* ABOUT THIS EXERCISE
Please find the lines in the entries below that contain the word "Azure", and copy each one.
DATA FOR THIS TASK START
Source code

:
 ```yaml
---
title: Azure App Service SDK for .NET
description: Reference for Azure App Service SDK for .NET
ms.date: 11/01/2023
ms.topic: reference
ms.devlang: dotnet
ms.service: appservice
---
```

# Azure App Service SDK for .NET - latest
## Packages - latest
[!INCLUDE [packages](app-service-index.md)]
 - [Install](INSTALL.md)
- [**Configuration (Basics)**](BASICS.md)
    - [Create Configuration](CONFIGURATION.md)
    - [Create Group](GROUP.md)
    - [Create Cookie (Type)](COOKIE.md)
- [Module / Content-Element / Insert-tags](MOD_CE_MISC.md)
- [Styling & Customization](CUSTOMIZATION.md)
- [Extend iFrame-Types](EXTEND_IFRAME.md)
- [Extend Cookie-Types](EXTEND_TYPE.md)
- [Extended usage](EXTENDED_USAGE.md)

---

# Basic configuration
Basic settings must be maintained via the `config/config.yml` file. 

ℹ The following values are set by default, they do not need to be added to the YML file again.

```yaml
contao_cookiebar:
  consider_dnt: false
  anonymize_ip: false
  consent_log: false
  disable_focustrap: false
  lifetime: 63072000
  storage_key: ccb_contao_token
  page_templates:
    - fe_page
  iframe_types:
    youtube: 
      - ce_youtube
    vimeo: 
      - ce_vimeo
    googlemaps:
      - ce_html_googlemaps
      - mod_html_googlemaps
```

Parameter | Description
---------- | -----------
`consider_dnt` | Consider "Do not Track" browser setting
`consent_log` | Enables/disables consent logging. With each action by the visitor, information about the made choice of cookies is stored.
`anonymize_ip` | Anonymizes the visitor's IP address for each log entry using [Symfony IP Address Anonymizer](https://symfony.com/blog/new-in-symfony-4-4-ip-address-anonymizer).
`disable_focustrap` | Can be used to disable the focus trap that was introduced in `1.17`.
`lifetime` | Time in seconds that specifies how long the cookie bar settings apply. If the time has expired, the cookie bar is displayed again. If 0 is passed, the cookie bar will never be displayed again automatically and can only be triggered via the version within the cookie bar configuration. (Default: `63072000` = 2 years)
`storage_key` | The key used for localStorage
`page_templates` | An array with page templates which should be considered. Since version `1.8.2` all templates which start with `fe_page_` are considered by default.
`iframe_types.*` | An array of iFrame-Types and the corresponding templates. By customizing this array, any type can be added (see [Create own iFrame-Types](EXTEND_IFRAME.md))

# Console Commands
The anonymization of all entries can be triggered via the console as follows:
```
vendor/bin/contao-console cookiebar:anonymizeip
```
DATA FOR THIS TASK END
* OUTPUT BELOW
title: Azure App Service SDK for .NET
description: Reference for Azure App Service SDK for .NET
# Azure App Service SDK for .NET - latest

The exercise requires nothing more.